Ph.D Thesis

Ph.D StudentMousazadeh Saman
SubjectSpeech and Audio Processing Based on Harmonic Analysis
and Statistical Models
DepartmentDepartment of Electrical and Computer Engineering
Supervisor PROF. Israel Cohen
Full Thesis textFull thesis text - English Version


This dissertation addresses the theory and applications of geometric and model-based methods in signal processing.

In the first part, we concentrate on geometric methods in signal processing. First, we address the voice activity detection problem. Speech/non-speech classification is an unsolved problem in speech processing and affects diverse applications including robust speech recognition, discontinuous transmission, real-time speech transmission on the Internet or combined noise reduction and echo cancellation schemes in the context of telephony. We address the problem of voice activity detection in presence of transient noise using geometric methods. More specifically, We use spectral clustering to perform this task.

Embedding and function extension on directed graphs is the next topic presented in this thesis. We provide a graph embedding algorithm which is motivated by Laplacian type operator on manifold. We also introduce a Nystrom type eigenfunctions extension which is used both for extending the embedding to new data points and to extend an empirical function on new data set.

We also concentrate on the problem of extending a band-limited function defined on homogeneous manifold. The proposed method has a closed form solution and consists of matrix multiplication and inversion. As the size of data approaches infinity, the proposed method converges to the optimal solution as long as the function values are known on an appropriate sampling set.

In the second part of this thesis, we concentrate on the model-base signal processing. We choose the ARCH model and its generalization, the GARCH model. ARCH model is a statistical model which explicitly parametrizes a time-varying conditional variance using squared absolute values, while considering volatility clustering and excess kurtosis (i.e. heavy-tailed distribution). We use this model along with the conventional autoregressive (AR) model and present a voice activity detection procedure based on the AR-GARCH modeling of speech signal in time domain.

The problem of anomaly detection in SONAR images is also addressed in this thesis. We introduce Non-causal AR-ARCH model for modeling the background of a SONAR image in wavelet domain. An efficient method for estimating the model parameters together with analytical analysis of this estimator are also provided.

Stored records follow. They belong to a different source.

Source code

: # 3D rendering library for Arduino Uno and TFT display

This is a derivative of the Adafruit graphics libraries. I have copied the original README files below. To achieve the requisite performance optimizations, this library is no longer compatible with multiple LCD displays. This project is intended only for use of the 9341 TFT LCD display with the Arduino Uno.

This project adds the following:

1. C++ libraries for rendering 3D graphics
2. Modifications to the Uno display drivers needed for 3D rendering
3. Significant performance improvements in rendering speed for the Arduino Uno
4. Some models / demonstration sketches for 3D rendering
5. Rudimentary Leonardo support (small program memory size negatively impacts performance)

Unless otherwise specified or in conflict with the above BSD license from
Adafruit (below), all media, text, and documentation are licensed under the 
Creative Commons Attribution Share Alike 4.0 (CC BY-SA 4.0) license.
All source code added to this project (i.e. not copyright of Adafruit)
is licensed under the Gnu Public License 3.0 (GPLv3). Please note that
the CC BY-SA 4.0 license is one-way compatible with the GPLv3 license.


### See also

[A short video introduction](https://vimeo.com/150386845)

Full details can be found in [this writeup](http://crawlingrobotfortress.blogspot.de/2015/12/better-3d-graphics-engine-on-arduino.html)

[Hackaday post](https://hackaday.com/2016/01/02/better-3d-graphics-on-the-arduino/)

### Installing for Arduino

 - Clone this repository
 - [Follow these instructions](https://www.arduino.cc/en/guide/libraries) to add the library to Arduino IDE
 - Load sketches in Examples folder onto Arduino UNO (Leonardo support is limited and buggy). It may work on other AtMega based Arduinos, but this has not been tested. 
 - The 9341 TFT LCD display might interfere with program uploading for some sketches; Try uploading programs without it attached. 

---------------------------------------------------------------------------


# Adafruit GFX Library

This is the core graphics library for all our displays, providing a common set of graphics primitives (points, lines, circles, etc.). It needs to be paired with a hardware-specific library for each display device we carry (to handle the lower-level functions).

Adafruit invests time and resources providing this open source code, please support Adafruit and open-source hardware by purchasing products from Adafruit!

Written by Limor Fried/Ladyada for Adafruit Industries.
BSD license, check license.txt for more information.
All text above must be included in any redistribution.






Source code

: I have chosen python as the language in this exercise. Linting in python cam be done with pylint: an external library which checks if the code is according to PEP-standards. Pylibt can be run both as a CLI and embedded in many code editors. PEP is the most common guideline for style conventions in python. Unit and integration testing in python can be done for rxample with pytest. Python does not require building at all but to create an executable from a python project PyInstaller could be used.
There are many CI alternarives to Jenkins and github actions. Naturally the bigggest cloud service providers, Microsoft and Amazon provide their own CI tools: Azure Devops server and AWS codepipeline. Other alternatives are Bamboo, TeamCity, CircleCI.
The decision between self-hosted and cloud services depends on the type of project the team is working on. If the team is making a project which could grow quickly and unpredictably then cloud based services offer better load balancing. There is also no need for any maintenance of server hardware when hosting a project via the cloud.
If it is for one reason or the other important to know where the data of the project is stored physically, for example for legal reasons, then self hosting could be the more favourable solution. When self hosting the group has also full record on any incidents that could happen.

The last topic addressed in our research is  parameter estimation of the ARCH and GARCH models in presence of additive noise. We provide two different methods based on maximum likelihood estimation. In the first method, we find the exact likelihood function of the noisy observations and find the maximum of this function using gradient-based methods. Here, we assume that both the process noise and the corrupting noise are distributed normally. Since these conditions might be violated in practical situations, we propose a method based on particle filters for maximum likelihood estimation of the parameters of the ARCH and the GARCH models. This method is based on gradient descend method and active set method for maximizing the likelihood function over parameters under stationarity constraints. The gradient of the likelihood function of observation given the parameters of the model, which is needed for gradient based optimization algorithm, is estimated using particle methods.